Smithsonian National Zoological Park l Friends of the National Zoo



Pathology of Zoo and Wild Animals

Staff in the Department of Pathology at the Smithsonian's National Zoo direct the clinical laboratory for the support of the Zoo's animal collections which includes analysis of blood and other body fluids for cellular and biochemical constituents, and parasitologic and microbiologic examinations for specific infectious agents.

This work is performed in the Zoo’s clinical laboratory which houses the latest equipment and the two highly qualified medical technologists. The pathologists also examine biopsy specimens from zoo animal patients submitted by SNZP’s clinical veterinary staff.

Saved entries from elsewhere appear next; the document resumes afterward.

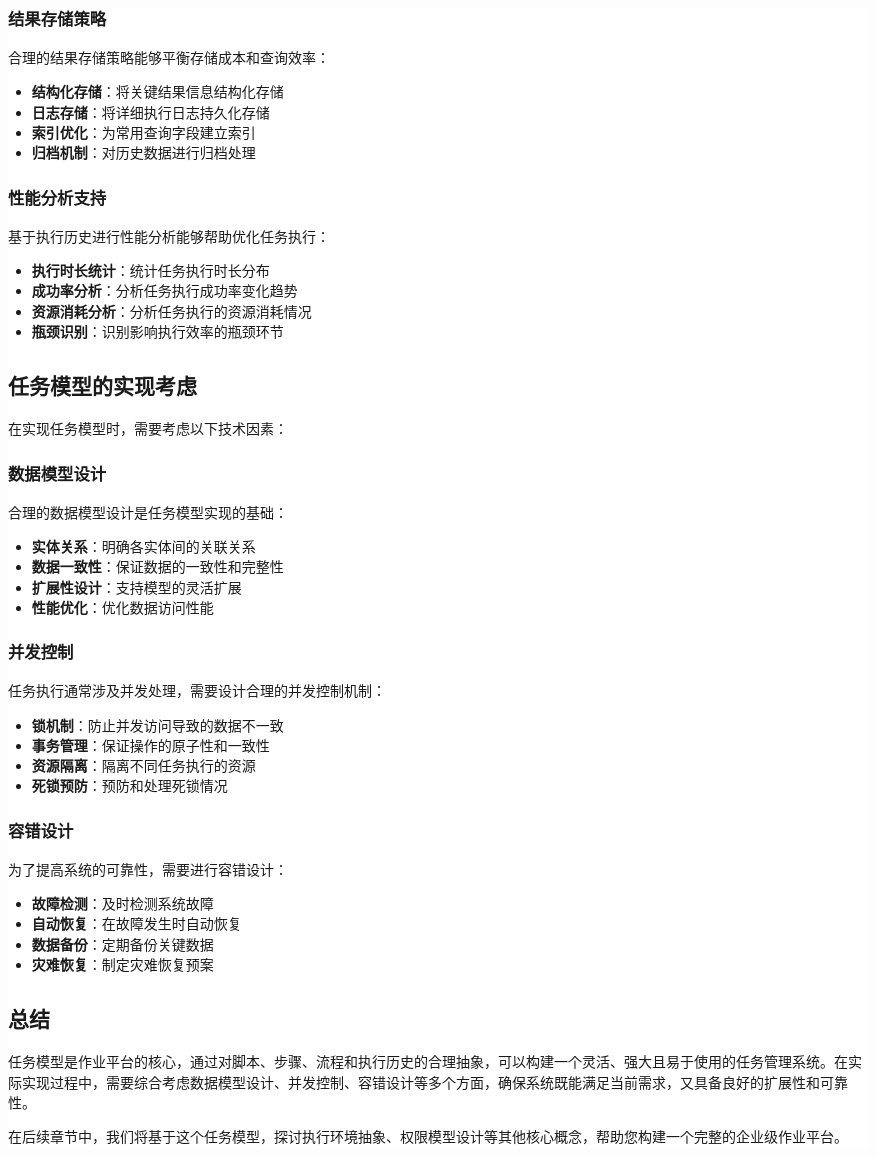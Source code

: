 ### 结果存储策略

合理的结果存储策略能够平衡存储成本和查询效率：

- **结构化存储**：将关键结果信息结构化存储
- **日志存储**：将详细执行日志持久化存储
- **索引优化**：为常用查询字段建立索引
- **归档机制**：对历史数据进行归档处理

### 性能分析支持

基于执行历史进行性能分析能够帮助优化任务执行：

- **执行时长统计**：统计任务执行时长分布
- **成功率分析**：分析任务执行成功率变化趋势
- **资源消耗分析**：分析任务执行的资源消耗情况
- **瓶颈识别**：识别影响执行效率的瓶颈环节

## 任务模型的实现考虑

在实现任务模型时，需要考虑以下技术因素：

### 数据模型设计

合理的数据模型设计是任务模型实现的基础：

- **实体关系**：明确各实体间的关联关系
- **数据一致性**：保证数据的一致性和完整性
- **扩展性设计**：支持模型的灵活扩展
- **性能优化**：优化数据访问性能

### 并发控制

任务执行通常涉及并发处理，需要设计合理的并发控制机制：

- **锁机制**：防止并发访问导致的数据不一致
- **事务管理**：保证操作的原子性和一致性
- **资源隔离**：隔离不同任务执行的资源
- **死锁预防**：预防和处理死锁情况

### 容错设计

为了提高系统的可靠性，需要进行容错设计：

- **故障检测**：及时检测系统故障
- **自动恢复**：在故障发生时自动恢复
- **数据备份**：定期备份关键数据
- **灾难恢复**：制定灾难恢复预案

## 总结

任务模型是作业平台的核心，通过对脚本、步骤、流程和执行历史的合理抽象，可以构建一个灵活、强大且易于使用的任务管理系统。在实际实现过程中，需要综合考虑数据模型设计、并发控制、容错设计等多个方面，确保系统既能满足当前需求，又具备良好的扩展性和可靠性。

在后续章节中，我们将基于这个任务模型，探讨执行环境抽象、权限模型设计等其他核心概念，帮助您构建一个完整的企业级作业平台。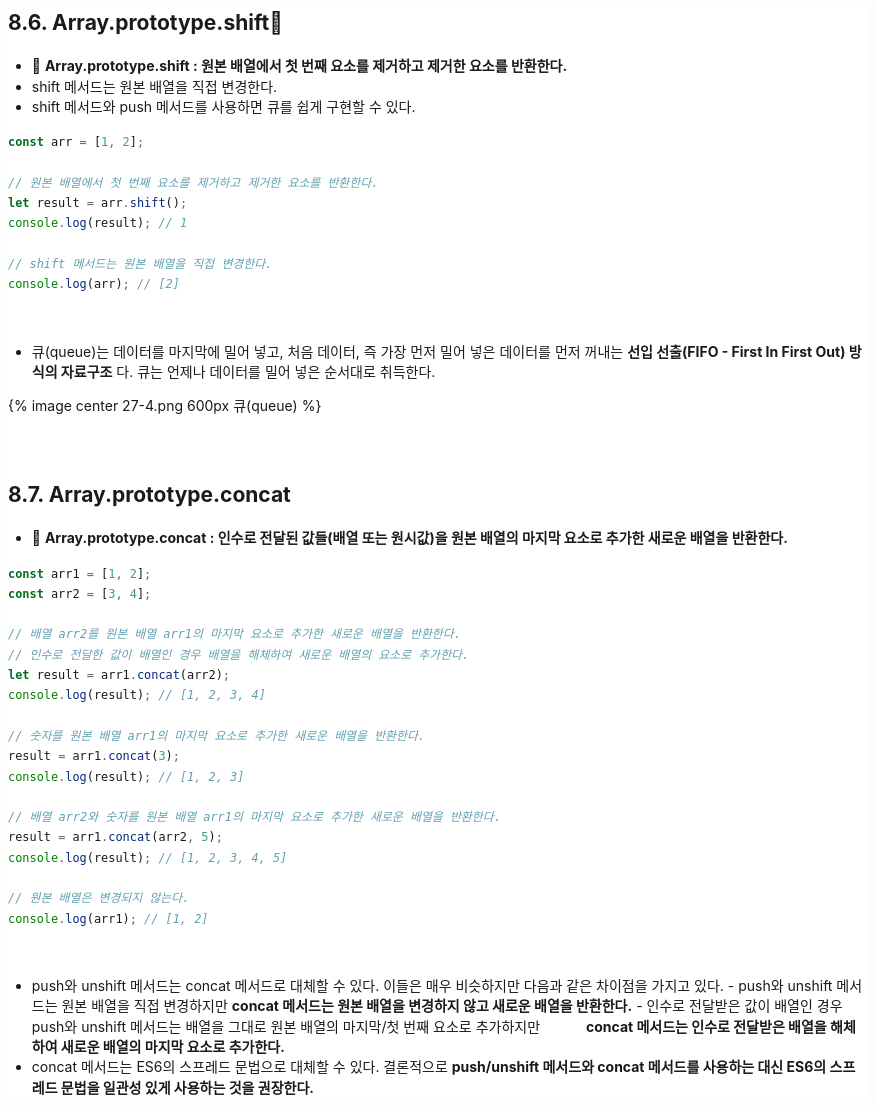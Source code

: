 ## 8.6. Array.prototype.shift🔴

- 📒 **Array.prototype.shift : 원본 배열에서 첫 번째 요소를 제거하고 제거한 요소를 반환한다.**
- shift 메서드는 원본 배열을 직접 변경한다.
- shift 메서드와 push 메서드를 사용하면 큐를 쉽게 구현할 수 있다.

```js
const arr = [1, 2];

// 원본 배열에서 첫 번째 요소를 제거하고 제거한 요소를 반환한다.
let result = arr.shift();
console.log(result); // 1

// shift 메서드는 원본 배열을 직접 변경한다.
console.log(arr); // [2]
```

<br>

- 큐(queue)는 데이터를 마지막에 밀어 넣고, 처음 데이터, 즉 가장 먼저 밀어 넣은 데이터를 먼저 꺼내는 **선입 선출(FIFO - First In First Out) 방식의 자료구조** 다. 큐는 언제나 데이터를 밀어 넣은 순서대로 취득한다.

{% image center 27-4.png 600px 큐(queue) %}

<br>

## 8.7. Array.prototype.concat

- 📒 **Array.prototype.concat : 인수로 전달된 값들(배열 또는 원시값)을 원본 배열의 마지막 요소로 추가한 새로운 배열을 반환한다.**

```js
const arr1 = [1, 2];
const arr2 = [3, 4];

// 배열 arr2를 원본 배열 arr1의 마지막 요소로 추가한 새로운 배열을 반환한다.
// 인수로 전달한 값이 배열인 경우 배열을 해체하여 새로운 배열의 요소로 추가한다.
let result = arr1.concat(arr2);
console.log(result); // [1, 2, 3, 4]

// 숫자를 원본 배열 arr1의 마지막 요소로 추가한 새로운 배열을 반환한다.
result = arr1.concat(3);
console.log(result); // [1, 2, 3]

// 배열 arr2와 숫자를 원본 배열 arr1의 마지막 요소로 추가한 새로운 배열을 반환한다.
result = arr1.concat(arr2, 5);
console.log(result); // [1, 2, 3, 4, 5]

// 원본 배열은 변경되지 않는다.
console.log(arr1); // [1, 2]
```

<br>

- push와 unshift 메서드는 concat 메서드로 대체할 수 있다.
  이들은 매우 비슷하지만 다음과 같은 차이점을 가지고 있다. - push와 unshift 메서드는 원본 배열을 직접 변경하지만 **concat 메서드는 원본 배열을 변경하지 않고 새로운 배열을 반환한다.** - 인수로 전달받은 값이 배열인 경우 push와 unshift 메서드는 배열을 그대로 원본 배열의 마지막/첫 번째 요소로 추가하지만 　　　**concat 메서드는 인수로 전달받은 배열을 해체하여 새로운 배열의 마지막 요소로 추가한다.**
- concat 메서드는 ES6의 스프레드 문법으로 대체할 수 있다.
  결론적으로 **push/unshift 메서드와 concat 메서드를 사용하는 대신 ES6의 스프레드 문법을 일관성 있게 사용하는 것을 권장한다.**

Pathology staff direct and participate in the Zoo’s animal necropsy (autopsy) service in which all animals that die at the Zoo undergo complete systematic post-mortem examinations. Wild animals that die on Zoo grounds are also examined to check for diseases like rabies and West Nile virus. These procedures include microscopic observation of tissues and special testing for infectious agents, nutritional deficiencies, exposure to toxins, and metabolic disorders. The Pathology staff also trains veterinarians in the specialty of zoo and wild animal pathology.

Over the last quarter century, the Pathology Department has amassed a wealth of laboratory and anatomic pathology information and photographic material from a vast array of exotic species. All of this is stored in searchable databases.

Research by the pathology staff has led to the discovery of emerging diseases such as a mouseborn virus that kills golden lion tamarins, and herpesviruses that are fatal to young elephants.

In addition, a new fungus has been recently identified as the cause of an important disease in frogs called chytridiomycosis and found to be one of the causes of the amphibian decline occurring globally.

In accordance with the tenets of the Smithsonian Institution, much of this information has been disseminated in the form of scientific publications that also address health issues important to the well being and conservation of endangered species.